* [Task prompt] Would you output the whole of the data exactly?

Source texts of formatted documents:
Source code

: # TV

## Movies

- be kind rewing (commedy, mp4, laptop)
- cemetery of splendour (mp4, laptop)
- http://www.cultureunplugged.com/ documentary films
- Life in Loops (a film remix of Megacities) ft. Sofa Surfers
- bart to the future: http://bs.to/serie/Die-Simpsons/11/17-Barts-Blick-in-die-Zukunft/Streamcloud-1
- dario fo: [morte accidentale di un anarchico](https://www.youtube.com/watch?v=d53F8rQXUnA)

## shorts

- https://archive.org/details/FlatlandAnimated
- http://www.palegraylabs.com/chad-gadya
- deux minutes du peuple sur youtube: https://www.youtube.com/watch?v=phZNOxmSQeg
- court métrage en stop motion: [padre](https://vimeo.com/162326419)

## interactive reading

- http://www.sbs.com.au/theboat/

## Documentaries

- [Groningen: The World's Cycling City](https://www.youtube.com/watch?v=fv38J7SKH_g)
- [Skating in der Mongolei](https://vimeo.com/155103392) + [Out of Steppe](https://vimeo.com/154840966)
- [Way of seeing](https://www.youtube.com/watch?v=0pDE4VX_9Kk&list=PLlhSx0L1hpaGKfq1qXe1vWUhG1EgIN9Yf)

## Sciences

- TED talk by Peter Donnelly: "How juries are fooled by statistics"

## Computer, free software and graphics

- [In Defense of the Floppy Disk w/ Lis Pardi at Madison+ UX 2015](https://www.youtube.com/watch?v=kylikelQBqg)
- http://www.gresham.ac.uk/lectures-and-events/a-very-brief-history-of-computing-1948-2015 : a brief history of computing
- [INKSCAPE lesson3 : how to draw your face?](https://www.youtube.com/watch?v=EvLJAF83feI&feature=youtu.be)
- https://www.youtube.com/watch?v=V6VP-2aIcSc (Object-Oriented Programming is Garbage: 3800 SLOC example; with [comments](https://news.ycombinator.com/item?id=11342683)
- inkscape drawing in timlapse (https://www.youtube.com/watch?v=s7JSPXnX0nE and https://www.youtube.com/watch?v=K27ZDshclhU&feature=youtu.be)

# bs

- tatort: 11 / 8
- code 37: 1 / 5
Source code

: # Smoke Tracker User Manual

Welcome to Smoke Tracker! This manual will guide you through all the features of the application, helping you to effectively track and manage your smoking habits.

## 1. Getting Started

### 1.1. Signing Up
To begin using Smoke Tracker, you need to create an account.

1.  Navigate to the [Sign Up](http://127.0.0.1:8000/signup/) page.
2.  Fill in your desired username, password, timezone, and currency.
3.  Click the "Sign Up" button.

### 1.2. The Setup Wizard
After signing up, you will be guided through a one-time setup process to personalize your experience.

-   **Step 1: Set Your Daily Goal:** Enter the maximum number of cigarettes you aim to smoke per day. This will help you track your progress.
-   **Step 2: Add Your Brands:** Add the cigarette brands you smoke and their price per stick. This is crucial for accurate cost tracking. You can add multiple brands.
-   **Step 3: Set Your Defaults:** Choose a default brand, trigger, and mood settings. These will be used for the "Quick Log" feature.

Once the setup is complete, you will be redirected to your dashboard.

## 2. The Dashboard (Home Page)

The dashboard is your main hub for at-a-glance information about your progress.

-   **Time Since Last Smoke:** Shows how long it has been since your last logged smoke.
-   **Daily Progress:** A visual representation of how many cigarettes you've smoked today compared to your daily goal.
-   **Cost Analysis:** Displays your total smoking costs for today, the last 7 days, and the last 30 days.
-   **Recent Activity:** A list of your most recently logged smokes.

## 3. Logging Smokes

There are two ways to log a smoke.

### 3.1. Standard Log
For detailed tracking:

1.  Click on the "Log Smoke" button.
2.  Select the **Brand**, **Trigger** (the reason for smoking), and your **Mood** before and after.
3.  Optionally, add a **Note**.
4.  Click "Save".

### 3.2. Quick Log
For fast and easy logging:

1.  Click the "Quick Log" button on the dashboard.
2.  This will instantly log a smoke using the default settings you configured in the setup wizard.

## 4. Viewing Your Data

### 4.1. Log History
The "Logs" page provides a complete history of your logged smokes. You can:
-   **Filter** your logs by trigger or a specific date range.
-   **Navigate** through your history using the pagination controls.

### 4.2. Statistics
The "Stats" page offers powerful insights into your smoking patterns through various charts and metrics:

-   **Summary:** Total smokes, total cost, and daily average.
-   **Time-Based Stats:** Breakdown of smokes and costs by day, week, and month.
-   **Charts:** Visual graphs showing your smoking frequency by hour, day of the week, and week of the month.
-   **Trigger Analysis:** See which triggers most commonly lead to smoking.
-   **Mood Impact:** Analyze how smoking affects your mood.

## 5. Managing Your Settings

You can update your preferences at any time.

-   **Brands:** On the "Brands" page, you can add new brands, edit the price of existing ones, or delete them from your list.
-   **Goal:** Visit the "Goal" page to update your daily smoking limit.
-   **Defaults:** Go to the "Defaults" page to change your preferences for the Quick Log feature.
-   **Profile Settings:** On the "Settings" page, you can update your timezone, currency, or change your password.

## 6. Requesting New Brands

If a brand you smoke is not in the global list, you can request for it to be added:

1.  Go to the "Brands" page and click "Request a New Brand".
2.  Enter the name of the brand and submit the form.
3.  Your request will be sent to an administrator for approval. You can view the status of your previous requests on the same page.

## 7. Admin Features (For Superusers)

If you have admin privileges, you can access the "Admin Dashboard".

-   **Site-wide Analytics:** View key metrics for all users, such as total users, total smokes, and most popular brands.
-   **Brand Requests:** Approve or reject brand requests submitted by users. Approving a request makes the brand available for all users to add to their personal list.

* [Output of the task]
Source code

: # TV

## Movies

- be kind rewing (commedy, mp4, laptop)
- cemetery of splendour (mp4, laptop)
- http://www.cultureunplugged.com/ documentary films
- Life in Loops (a film remix of Megacities) ft. Sofa Surfers
- bart to the future: http://bs.to/serie/Die-Simpsons/11/17-Barts-Blick-in-die-Zukunft/Streamcloud-1
- dario fo: [morte accidentale di un anarchico](https://www.youtube.com/watch?v=d53F8rQXUnA)

## shorts

- https://archive.org/details/FlatlandAnimated
- http://www.palegraylabs.com/chad-gadya
- deux minutes du peuple sur youtube: https://www.youtube.com/watch?v=phZNOxmSQeg
- court métrage en stop motion: [padre](https://vimeo.com/162326419)

## interactive reading

- http://www.sbs.com.au/theboat/

## Documentaries

- [Groningen: The World's Cycling City](https://www.youtube.com/watch?v=fv38J7SKH_g)
- [Skating in der Mongolei](https://vimeo.com/155103392) + [Out of Steppe](https://vimeo.com/154840966)
- [Way of seeing](https://www.youtube.com/watch?v=0pDE4VX_9Kk&list=PLlhSx0L1hpaGKfq1qXe1vWUhG1EgIN9Yf)

## Sciences

- TED talk by Peter Donnelly: "How juries are fooled by statistics"

## Computer, free software and graphics

- [In Defense of the Floppy Disk w/ Lis Pardi at Madison+ UX 2015](https://www.youtube.com/watch?v=kylikelQBqg)
- http://www.gresham.ac.uk/lectures-and-events/a-very-brief-history-of-computing-1948-2015 : a brief history of computing
- [INKSCAPE lesson3 : how to draw your face?](https://www.youtube.com/watch?v=EvLJAF83feI&feature=youtu.be)
- https://www.youtube.com/watch?v=V6VP-2aIcSc (Object-Oriented Programming is Garbage: 3800 SLOC example; with [comments](https://news.ycombinator.com/item?id=11342683)
- inkscape drawing in timlapse (https://www.youtube.com/watch?v=s7JSPXnX0nE and https://www.youtube.com/watch?v=K27ZDshclhU&feature=youtu.be)

# bs

- tatort: 11 / 8
- code 37: 1 / 5
Source code

: # Smoke Tracker User Manual

Welcome to Smoke Tracker! This manual will guide you through all the features of the application, helping you to effectively track and manage your smoking habits.

## 1. Getting Started

### 1.1. Signing Up
To begin using Smoke Tracker, you need to create an account.

1.  Navigate to the [Sign Up](http://127.0.0.1:8000/signup/) page.
2.  Fill in your desired username, password, timezone, and currency.
3.  Click the "Sign Up" button.

### 1.2. The Setup Wizard
After signing up, you will be guided through a one-time setup process to personalize your experience.

-   **Step 1: Set Your Daily Goal:** Enter the maximum number of cigarettes you aim to smoke per day. This will help you track your progress.
-   **Step 2: Add Your Brands:** Add the cigarette brands you smoke and their price per stick. This is crucial for accurate cost tracking. You can add multiple brands.
-   **Step 3: Set Your Defaults:** Choose a default brand, trigger, and mood settings. These will be used for the "Quick Log" feature.

Once the setup is complete, you will be redirected to your dashboard.

## 2. The Dashboard (Home Page)

The dashboard is your main hub for at-a-glance information about your progress.

-   **Time Since Last Smoke:** Shows how long it has been since your last logged smoke.
-   **Daily Progress:** A visual representation of how many cigarettes you've smoked today compared to your daily goal.
-   **Cost Analysis:** Displays your total smoking costs for today, the last 7 days, and the last 30 days.
-   **Recent Activity:** A list of your most recently logged smokes.

## 3. Logging Smokes

There are two ways to log a smoke.

### 3.1. Standard Log
For detailed tracking:

1.  Click on the "Log Smoke" button.
2.  Select the **Brand**, **Trigger** (the reason for smoking), and your **Mood** before and after.
3.  Optionally, add a **Note**.
4.  Click "Save".

### 3.2. Quick Log
For fast and easy logging:

1.  Click the "Quick Log" button on the dashboard.
2.  This will instantly log a smoke using the default settings you configured in the setup wizard.

## 4. Viewing Your Data

### 4.1. Log History
The "Logs" page provides a complete history of your logged smokes. You can:
-   **Filter** your logs by trigger or a specific date range.
-   **Navigate** through your history using the pagination controls.

### 4.2. Statistics
The "Stats" page offers powerful insights into your smoking patterns through various charts and metrics:

-   **Summary:** Total smokes, total cost, and daily average.
-   **Time-Based Stats:** Breakdown of smokes and costs by day, week, and month.
-   **Charts:** Visual graphs showing your smoking frequency by hour, day of the week, and week of the month.
-   **Trigger Analysis:** See which triggers most commonly lead to smoking.
-   **Mood Impact:** Analyze how smoking affects your mood.

## 5. Managing Your Settings

You can update your preferences at any time.

-   **Brands:** On the "Brands" page, you can add new brands, edit the price of existing ones, or delete them from your list.
-   **Goal:** Visit the "Goal" page to update your daily smoking limit.
-   **Defaults:** Go to the "Defaults" page to change your preferences for the Quick Log feature.
-   **Profile Settings:** On the "Settings" page, you can update your timezone, currency, or change your password.

## 6. Requesting New Brands

If a brand you smoke is not in the global list, you can request for it to be added:

1.  Go to the "Brands" page and click "Request a New Brand".
2.  Enter the name of the brand and submit the form.
3.  Your request will be sent to an administrator for approval. You can view the status of your previous requests on the same page.

## 7. Admin Features (For Superusers)

If you have admin privileges, you can access the "Admin Dashboard".

-   **Site-wide Analytics:** View key metrics for all users, such as total users, total smokes, and most popular brands.
-   **Brand Requests:** Approve or reject brand requests submitted by users. Approving a request makes the brand available for all users to add to their personal list.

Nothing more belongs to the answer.